Metacognition often takes the form of a value judgment about one's thoughts, such as “It's bad that I overanalyze everything.” Research has shown that these metacognitive beliefs can play an important role in obsessive-compulsive disorder, depression and generalized anxiety disorder, among others. In particular, they may matter more than the way we frame situations in our mind, such as by focusing on the negative aspects of a life event. That framing, called cognitive appraisal, is typically addressed in psychotherapy, but metacognition is not, perhaps to the patient's detriment, explains psychologist Jennifer L. Hudson of Macquarie University in Australia. A study published last fall in the Journal of Clinical Child & Adolescent Psychology found that among 83 children, those with anxiety disorders held more negative beliefs (“Worrying might make me go crazy”) and positive beliefs (“Worrying helps me feel better”) about worry than the nonanxious children. “We think that these beliefs might play a causal, or at least a maintaining, role in the anxiety disorders,” says Hudson, a co-author of the study.
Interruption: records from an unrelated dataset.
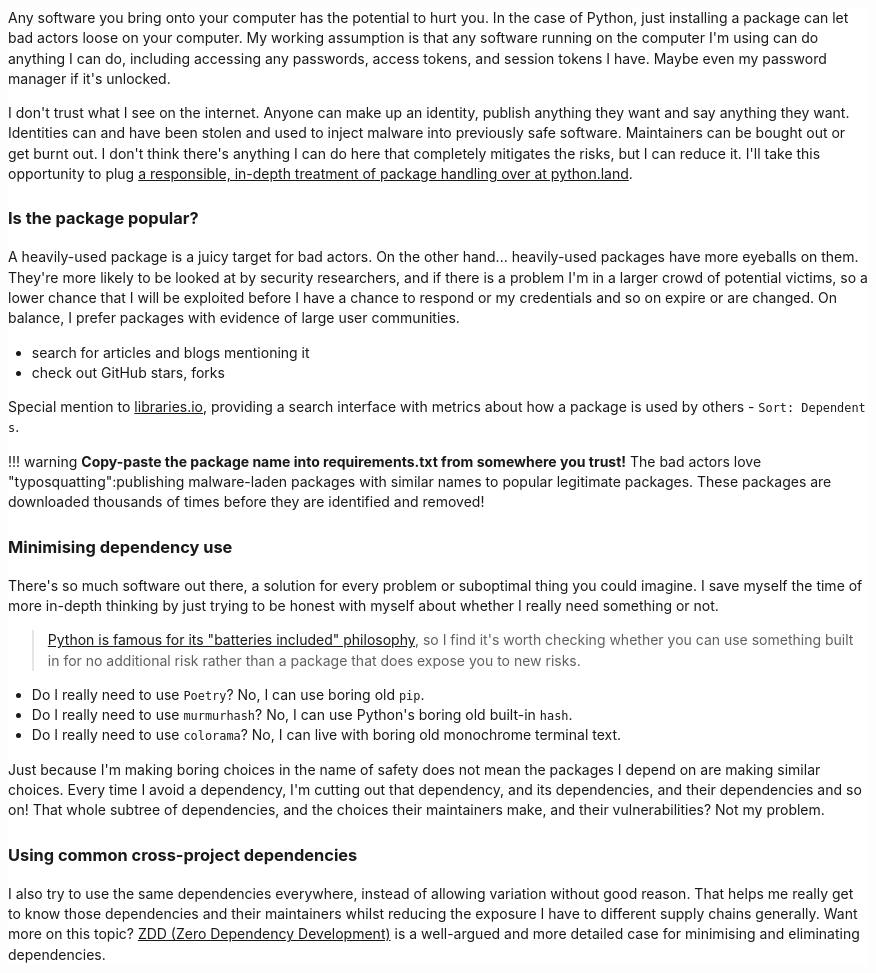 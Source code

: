 Any software you bring onto your computer has the potential to hurt you. In the case of Python, just installing a package can let bad actors loose on your computer. My working assumption is that any software running on the computer I'm using can do anything I can do, including accessing any passwords, access tokens, and session tokens I have. Maybe even my password manager if it's unlocked.

I don't trust what I see on the internet. Anyone can make up an identity, publish anything they want and say anything they want. Identities can and have been stolen and used to inject malware into previously safe software. Maintainers can be bought out or get burnt out. I don't think there's anything I can do here that completely mitigates the risks, but I can reduce it. I'll take this opportunity to plug [a responsible, in-depth treatment of package handling over at python.land](https://python.land/virtual-environments/installing-packages-with-pip).

### Is the package popular?

A heavily-used package is a juicy target for bad actors. On the other hand... heavily-used packages have more eyeballs on them. They're more likely to be looked at by security researchers, and if there is a problem I'm in a larger crowd of potential victims, so a lower chance that I will be exploited before I have a chance to respond or my credentials and so on expire or are changed. On balance, I prefer packages with evidence of large user communities.

- search for articles and blogs mentioning it
- check out GitHub stars, forks

Special mention to [libraries.io](https://libraries.io/search?q=colourama&sort=dependents_count), providing a search interface with metrics about how a package is used by others - `Sort: Dependents`.

!!! warning
    **Copy-paste the package name into requirements.txt from somewhere you trust!** The bad actors love "typosquatting":publishing malware-laden packages with similar names to popular legitimate packages. These packages are downloaded thousands of times before they are identified and removed!


### Minimising dependency use

There's so much software out there, a solution for every problem or suboptimal thing you could imagine. I save myself the time of more in-depth thinking by just trying to be honest with myself about whether I really need something or not.

> [Python is famous for its "batteries included" philosophy](https://docs.python.org/3/tutorial/stdlib.html#batteries-included), so I find it's worth checking whether you can use something built in for no additional risk rather than a package that does expose you to new risks.

- Do I really need to use `Poetry`? No, I can use boring old `pip`.
- Do I really need to use `murmurhash`? No, I can use Python's boring old built-in `hash`.
- Do I really need to use `colorama`? No, I can live with boring old monochrome terminal text.

Just because I'm making boring choices in the name of safety does not mean the packages I depend on are making similar choices. Every time I avoid a dependency, I'm cutting out that dependency, and its dependencies, and their dependencies and so on! That whole subtree of dependencies, and the choices their maintainers make, and their vulnerabilities? Not my problem.

### Using common cross-project dependencies

I also try to use the same dependencies everywhere, instead of allowing variation without good reason. That helps me really get to know those dependencies and their maintainers whilst reducing the exposure I have to different supply chains generally. Want more on this topic? [ZDD (Zero Dependency Development)](https://gist.github.com/sleepyfox/8415e64da732c7fea02f21f1c0314f62) is a well-argued and more detailed case for minimising and eliminating dependencies.
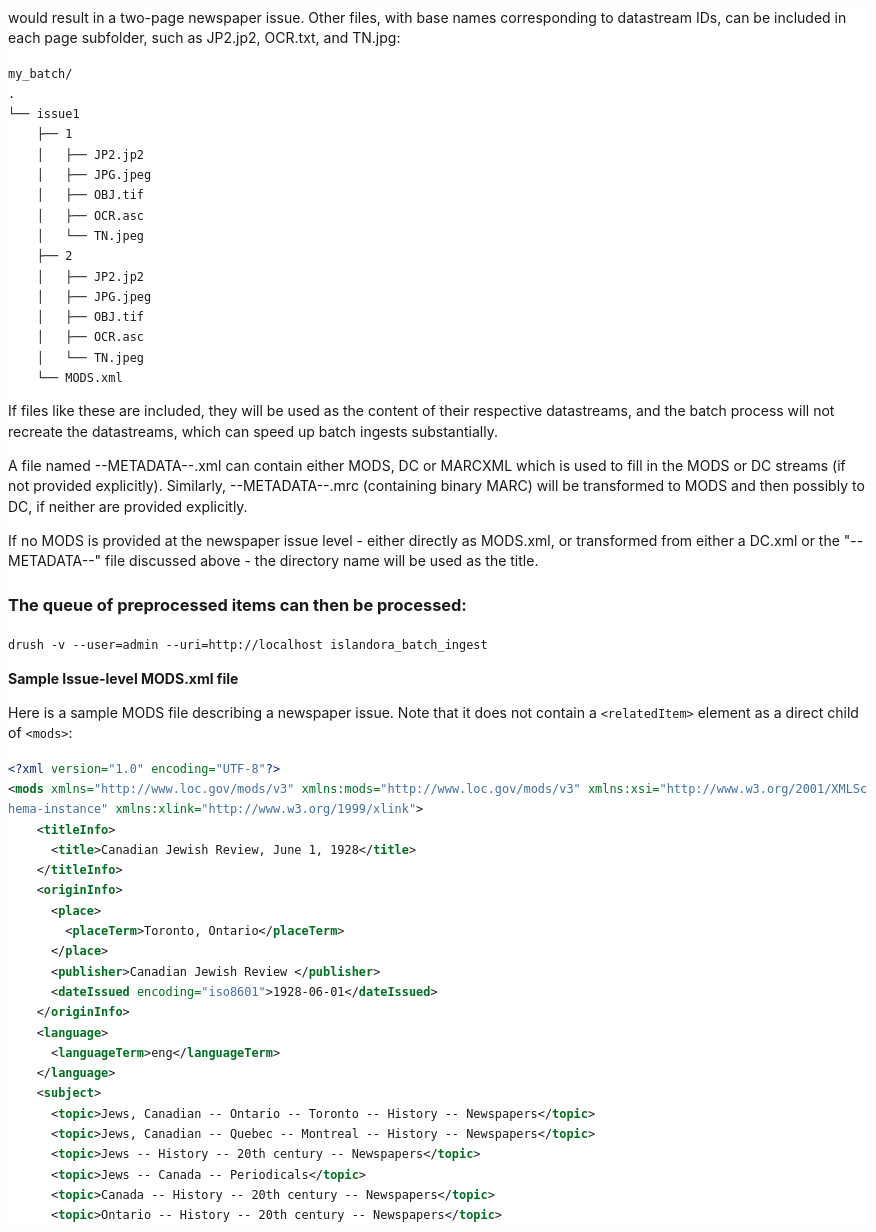 would result in a two-page newspaper issue. Other files, with base names corresponding to datastream IDs, can be included in each page subfolder, such as JP2.jp2, OCR.txt, and TN.jpg:

```terminal
my_batch/
.
└── issue1
    ├── 1
    │   ├── JP2.jp2
    │   ├── JPG.jpeg
    │   ├── OBJ.tif
    │   ├── OCR.asc
    │   └── TN.jpeg
    ├── 2
    │   ├── JP2.jp2
    │   ├── JPG.jpeg
    │   ├── OBJ.tif
    │   ├── OCR.asc
    │   └── TN.jpeg
    └── MODS.xml
```

If files like these are included, they will be used as the content of their respective datastreams, and the batch process will not recreate the datastreams, which can speed up batch ingests substantially.

A file named --METADATA--.xml can contain either MODS, DC or MARCXML which is used to fill in the MODS or DC streams (if not provided explicitly). Similarly, --METADATA--.mrc (containing binary MARC) will be transformed to MODS and then possibly to DC, if neither are provided explicitly.

If no MODS is provided at the newspaper issue level - either directly as MODS.xml, or transformed from either a DC.xml or the "--METADATA--" file discussed above - the directory name will be used as the title.

### The queue of preprocessed items can then be processed:

`drush -v --user=admin --uri=http://localhost islandora_batch_ingest`

**Sample Issue-level MODS.xml file**

Here is a sample MODS file describing a newspaper issue. Note that it does not contain a `<relatedItem>` element as a direct child of `<mods>`:

```xml
<?xml version="1.0" encoding="UTF-8"?>
<mods xmlns="http://www.loc.gov/mods/v3" xmlns:mods="http://www.loc.gov/mods/v3" xmlns:xsi="http://www.w3.org/2001/XMLSchema-instance" xmlns:xlink="http://www.w3.org/1999/xlink">
    <titleInfo>
      <title>Canadian Jewish Review, June 1, 1928</title>
    </titleInfo>
    <originInfo>
      <place>
        <placeTerm>Toronto, Ontario</placeTerm>
      </place>
      <publisher>Canadian Jewish Review </publisher>
      <dateIssued encoding="iso8601">1928-06-01</dateIssued>
    </originInfo>
    <language>
      <languageTerm>eng</languageTerm>
    </language>
    <subject>
      <topic>Jews, Canadian -- Ontario -- Toronto -- History -- Newspapers</topic>
      <topic>Jews, Canadian -- Quebec -- Montreal -- History -- Newspapers</topic>
      <topic>Jews -- History -- 20th century -- Newspapers</topic>
      <topic>Jews -- Canada -- Periodicals</topic>
      <topic>Canada -- History -- 20th century -- Newspapers</topic>
      <topic>Ontario -- History -- 20th century -- Newspapers</topic>
```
Metacognitive therapy can successfully treat mood and anxiety disorders, according to a growing body of research. Developed in 2008 by Adrian Wells, a clinical psychologist at the University of Manchester in England, the therapy teaches patients to recognize and reframe metacognitive thoughts that reinforce unhelpful coping mechanisms, such as “my fretting is uncontrollable,” much in the same way cognitive-behavior therapy (CBT) targets maladaptive beliefs along the lines of “the world is unsafe.” The technique also helps people become more flexible in the way they think about their thoughts, instead of defaulting to rumination, for example.
One small study published last year in the Japanese Journal of Personality examined whether metacognitive therapy could reduce depressive rumination by disproving positive beliefs about this style of thinking, such as “rumination increases insight into situations.” Twelve undergraduate students with high rumination scores were randomly assigned to an intervention group for two weeks, and 11 others were assigned to a no-treatment control group. The technique reduced the students' tendency to dwell on their negative thoughts.
More surprisingly, a small study from the June issue of the Journal of Behavior Therapy and Experimental Psychiatry found that metacognitive therapy reduced symptoms of psychosis. Citing the mixed results yielded by studies of CBT in treating psychotic disorders, researchers gave 10 patients with schizophrenia spectrum disorders up to 12 sessions of metacognitive therapy over a nine-month period. At the end of treatment, five of the participants had at least a 25 percent decrease in symptoms. Four of the five maintained this improvement at follow-up three months later.
Although larger studies are needed, many clinicians and researchers are now beginning to believe treatment should go beyond addressing a patient's specific thoughts to illuminate the underlying beliefs that might be reinforcing them. “Metacognitive factors are crucial in determining the unhelpful thinking styles in psychological disorders,” says Robin Bailey, a Ph.D. candidate at the University of Manchester and author of a recent paper showing that certain metacognitions are positively correlated with health anxiety. “How a person thinks may be more important than what a person thinks.”